Pinlo handles real GPS coordinates for real addresses. We treat every pin as sensitive data — because it is. Here's how we protect it.
Pinlo runs on hardened cloud infrastructure with encrypted connections at every layer. All traffic between your browser and our servers is encrypted with TLS 1.2+. We enforce HSTS (HTTP Strict Transport Security) to prevent downgrade attacks.
Our API is protected by multiple layers of security middleware — including rate limiting, request size controls, and content security policies — all validated by automated penetration testing on every deployment.
TLS encryption on every connection. HSTS enforced. No plaintext traffic, ever.
Full suite: CSP, X-Frame-Options, X-Content-Type-Options, Referrer-Policy, Permissions-Policy.
SQL injection, XSS, and path traversal attacks are blocked and tested against 15+ payloads.
Body size limits, rate limiting per IP, and brute-force lockout after 5 failed login attempts.
Pinlo uses separate authentication systems for consumers, businesses, and platform administrators — each with controls appropriate to their access level.
| Layer | Method | Protection |
|---|---|---|
| Consumer accounts | JWT tokens (7-day expiry) | Strong password policy, IP rate limiting |
| Enterprise API | X-API-Key header |
Per-key rate limits, monthly caps, key masking |
| Admin panel | JWT + mandatory TOTP 2FA | Brute-force lockout, session timeout, role-based access |
We encrypt sensitive data at rest and in transit. Phone numbers are AES-256 encrypted before storage. API keys are hashed and never stored in plaintext. GPS coordinates are stored with standard precision and access is strictly controlled.
| Data Type | At Rest | In Transit |
|---|---|---|
| Phone numbers | AES-256 encrypted | TLS 1.2+ |
| GPS coordinates | Standard (access-controlled) | TLS 1.2+ |
| Passwords | Bcrypt hashed (not reversible) | TLS 1.2+ |
| API keys | Hashed (not stored in plaintext) | TLS 1.2+ |
| Access logs | 90-day retention, then purged | TLS 1.2+ |
Every pin owner decides who can see their location. You're always in control.

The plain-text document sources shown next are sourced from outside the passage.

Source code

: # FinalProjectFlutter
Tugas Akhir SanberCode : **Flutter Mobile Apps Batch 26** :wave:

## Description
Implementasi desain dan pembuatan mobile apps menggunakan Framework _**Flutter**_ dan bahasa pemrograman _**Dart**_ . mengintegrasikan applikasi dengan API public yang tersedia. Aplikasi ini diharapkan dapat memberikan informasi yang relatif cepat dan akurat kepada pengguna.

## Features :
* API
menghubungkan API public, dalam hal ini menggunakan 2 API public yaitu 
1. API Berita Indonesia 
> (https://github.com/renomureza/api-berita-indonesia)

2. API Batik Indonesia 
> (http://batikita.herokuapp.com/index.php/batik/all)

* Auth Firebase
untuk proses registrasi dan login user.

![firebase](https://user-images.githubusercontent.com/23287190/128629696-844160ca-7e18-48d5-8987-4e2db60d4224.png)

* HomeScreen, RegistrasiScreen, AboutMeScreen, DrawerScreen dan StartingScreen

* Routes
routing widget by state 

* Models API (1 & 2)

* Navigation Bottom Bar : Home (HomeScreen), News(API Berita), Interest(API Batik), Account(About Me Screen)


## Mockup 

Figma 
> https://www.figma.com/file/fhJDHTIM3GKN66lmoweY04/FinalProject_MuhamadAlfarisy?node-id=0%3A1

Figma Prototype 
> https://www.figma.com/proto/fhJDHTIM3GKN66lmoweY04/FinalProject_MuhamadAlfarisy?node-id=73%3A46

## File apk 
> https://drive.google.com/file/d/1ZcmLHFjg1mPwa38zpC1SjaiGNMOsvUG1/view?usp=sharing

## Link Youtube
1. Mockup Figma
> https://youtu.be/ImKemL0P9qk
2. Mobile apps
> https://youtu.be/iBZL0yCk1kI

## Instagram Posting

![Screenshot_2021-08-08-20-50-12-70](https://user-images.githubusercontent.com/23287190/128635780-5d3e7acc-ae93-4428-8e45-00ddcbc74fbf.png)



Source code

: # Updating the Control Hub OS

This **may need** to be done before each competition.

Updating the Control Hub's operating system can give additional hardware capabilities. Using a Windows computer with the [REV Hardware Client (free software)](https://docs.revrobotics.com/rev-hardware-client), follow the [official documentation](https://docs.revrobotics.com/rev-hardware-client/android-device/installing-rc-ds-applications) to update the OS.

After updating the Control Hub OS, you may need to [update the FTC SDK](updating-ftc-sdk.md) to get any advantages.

Anyone with your link can navigate. The link isn't discoverable — you have to share it. Default for everyday deliveries.
Visitors must enter a one-time code sent to your phone before the location is revealed. For sensitive addresses.
Only resolves via authenticated API calls with a valid API key. Cannot be opened in a browser. Enterprise only.
Pause, deactivate, delete, block sources, transfer ownership, or view full access history — anytime.
Pinlo has no public directory. Usernames are not searchable, browsable, or enumerable. You must know someone's exact link to access their pin. On top of that, we have multiple layers of abuse prevention:
| Protection | How It Works |
|---|---|
| Rate limiting | Max 30 pin views per IP per hour. Exceeding triggers lockout. |
| Auto-lock | Pins auto-lock after 100+ views in 1 hour. Owner is notified. |
| Bot detection | Headless browser detection, fingerprinting, suspicious user-agent blocking. |
| Login protection | 5 failed attempts = 15 minute IP lockout across all login endpoints. |
| API abuse | Per-key hourly and monthly rate limits. Bulk access requires proof of customer consent. |
| Rider fraud | GPS proximity required (50m), daily pin limits, dispute tracking, ban on repeated abuse. |
We run a 68-test automated penetration test suite on every deployment, covering security headers, authentication, SQL injection, XSS, access control, CORS, password policy, path traversal, API key security, rate limiting, and business logic abuse.
Our test coverage includes:
If you've discovered a security issue, we want to hear about it. Please email us at [email protected] with details of the vulnerability. We ask that you:
Give us reasonable time to fix the issue before public disclosure. Avoid accessing or modifying other users' data. Don't perform tests that could degrade our service for other users.
We take every report seriously and will respond within 48 hours.